• unwind ai
  • Posts
  • Build a RAG Agent with Cohere ⌘R

Build a RAG Agent with Cohere ⌘R

Fully functional RAG Agentic system using Command R7B (step-by-step instructions)

Building powerful RAG applications has often meant trading off between model performance, cost, and speed. Today, we're changing that by using Cohere's newly released Command R7B model - their most efficient model that delivers top-tier performance in RAG, tool use, and agentic behavior while keeping API costs low and response times fast.

In this tutorial, we'll build a production-ready RAG agent that combines Command R7B's capabilities with Qdrant for vector storage, Langchain for RAG pipeline management, and LangGraph for orchestration. You'll create a system that not only answers questions from your documents but intelligently falls back to web search when needed.

Command R7B brings an impressive 128k context window and leads the HuggingFace Open LLM Leaderboard in its size class. What makes it particularly exciting for our RAG application is its native in-line citation capabilities and strong performance on enterprise RAG use-cases, all while being efficient enough to run on commodity hardware.

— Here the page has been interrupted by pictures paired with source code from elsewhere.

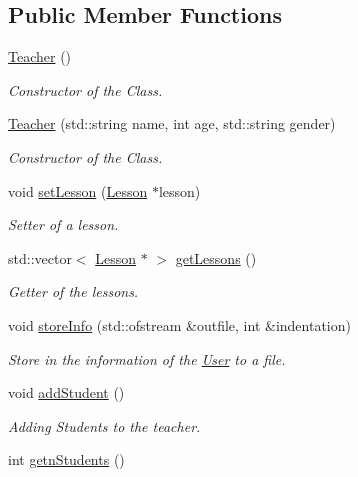 \subsection*{Public Member Functions}
\begin{DoxyCompactItemize}
\item 
\mbox{\hyperlink{class_teacher_a0d09b151c46e2abb647a2ae40cc5510c}{Teacher}} ()
\begin{DoxyCompactList}\small\item\em Constructor of the Class. \end{DoxyCompactList}\item 
\mbox{\hyperlink{class_teacher_adb308468e6ed8bbbffaba9cbf1ae646e}{Teacher}} (std\+::string name, int age, std\+::string gender)
\begin{DoxyCompactList}\small\item\em Constructor of the Class. \end{DoxyCompactList}\item 
void \mbox{\hyperlink{class_teacher_aec95be6f77dc2b692627a6f4a5385971}{set\+Lesson}} (\mbox{\hyperlink{class_lesson}{Lesson}} $\ast$lesson)
\begin{DoxyCompactList}\small\item\em Setter of a lesson. \end{DoxyCompactList}\item 
std\+::vector$<$ \mbox{\hyperlink{class_lesson}{Lesson}} $\ast$ $>$ \mbox{\hyperlink{class_teacher_a7782ce22f7e2313d89bceaeacec18dfb}{get\+Lessons}} ()
\begin{DoxyCompactList}\small\item\em Getter of the lessons. \end{DoxyCompactList}\item 
void \mbox{\hyperlink{class_teacher_a2ece0d60fa7ec4aaf93333aa0be0d25f}{store\+Info}} (std\+::ofstream \&outfile, int \&indentation)
\begin{DoxyCompactList}\small\item\em Store in the information of the \mbox{\hyperlink{class_user}{User}} to a file. \end{DoxyCompactList}\item 
void \mbox{\hyperlink{class_teacher_afd85dc703e8ddad28e298c1dcc697ee4}{add\+Student}} ()
\begin{DoxyCompactList}\small\item\em Adding Students to the teacher. \end{DoxyCompactList}\item 
int \mbox{\hyperlink{class_teacher_ae2e2666d5c8eceb29d6650d7b15958b1}{getn\+Students}} ()

\end{DoxyCompactItemize}
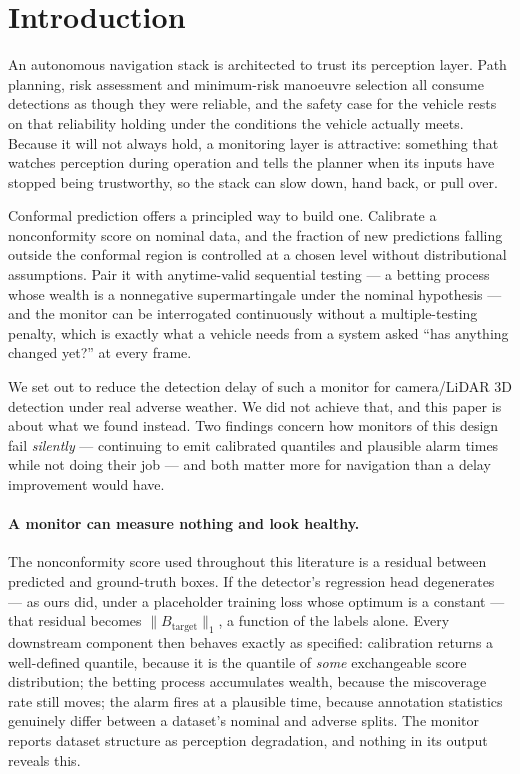 \section{Introduction}
\label{sec:introduction}

An autonomous navigation stack is architected to trust its perception
layer. Path planning, risk assessment and minimum-risk manoeuvre selection
all consume detections as though they were reliable, and the safety case
for the vehicle rests on that reliability holding under the conditions the
vehicle actually meets. Because it will not always hold, a monitoring layer
is attractive: something that watches perception during operation and tells
the planner when its inputs have stopped being trustworthy, so the stack
can slow down, hand back, or pull over.

Conformal prediction offers a principled way to build one. Calibrate a
nonconformity score on nominal data, and the fraction of new predictions
falling outside the conformal region is controlled at a chosen level
without distributional assumptions. Pair it with anytime-valid sequential
testing --- a betting process whose wealth is a nonnegative supermartingale
under the nominal hypothesis --- and the monitor can be interrogated
continuously without a multiple-testing penalty, which is exactly what a
vehicle needs from a system asked ``has anything changed yet?'' at every
frame.

We set out to reduce the detection delay of such a monitor for camera/LiDAR
3D detection under real adverse weather. We did not achieve that, and this
paper is about what we found instead. Two findings concern how monitors of
this design fail \emph{silently} --- continuing to emit calibrated
quantiles and plausible alarm times while not doing their job --- and both
matter more for navigation than a delay improvement would have.

\paragraph{A monitor can measure nothing and look healthy.}
The nonconformity score used throughout this literature is a residual
between predicted and ground-truth boxes. If the detector's regression head
degenerates --- as ours did, under a placeholder training loss whose
optimum is a constant --- that residual becomes $\lVert B_{\mathrm{target}}
\rVert_1$, a function of the labels alone. Every downstream component then
behaves exactly as specified: calibration returns a well-defined quantile,
because it is the quantile of \emph{some} exchangeable score distribution;
the betting process accumulates wealth, because the miscoverage rate still
moves; the alarm fires at a plausible time, because annotation statistics
genuinely differ between a dataset's nominal and adverse splits. The
monitor reports dataset structure as perception degradation, and nothing in
its output reveals this.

Don’t forget to share this tutorial on your social channels and tag Unwind AI (X, LinkedIn, Threads, Facebook) to support us!

What We’re Building

Our application allows users to upload documents, ask questions about them, and receive AI-powered responses with automatic fallback to web search when needed.

Features:

  1. Document Processing

    • Upload and process PDF documents

    • Automatic text chunking and embedding

    • Vector storage in Qdrant cloud

  2. Intelligent Querying

    • RAG-based document retrieval

    • Similarity search with threshold filtering

    • Source attribution for answers

  3. Advanced Capabilities

    • DuckDuckGo web search integration

    • Context-aware response generation

    • Long answer summarization

How the App Works

The application follows a sophisticated workflow:

  1. Document Processing Pipeline:

    • Documents are chunked using RecursiveCharacterTextSplitter

    • Text chunks are embedded using Cohere's embed-english-v3.0 model

    • Embeddings are stored in Qdrant for fast retrieval

  2. Query Processing Flow: User queries are processed through a two-stage system:

    • Primary RAG retrieval with a similarity threshold

    • Automatic fallback to web search if no relevant documents are found

  3. Response Generation:

    • Command R7B generates responses with source attribution using retrieved context

    • Long responses are automatically summarized

    • Web search results are integrated when needed

  4. Agent Orchestration:

    • LangGraph manages the interaction between components

    • Handles graceful fallbacks and error recovery

    • Maintains conversation context and history

Prerequisites

Before we begin, make sure you have the following:

  1. Python installed on your machine (version 3.10 or higher is recommended)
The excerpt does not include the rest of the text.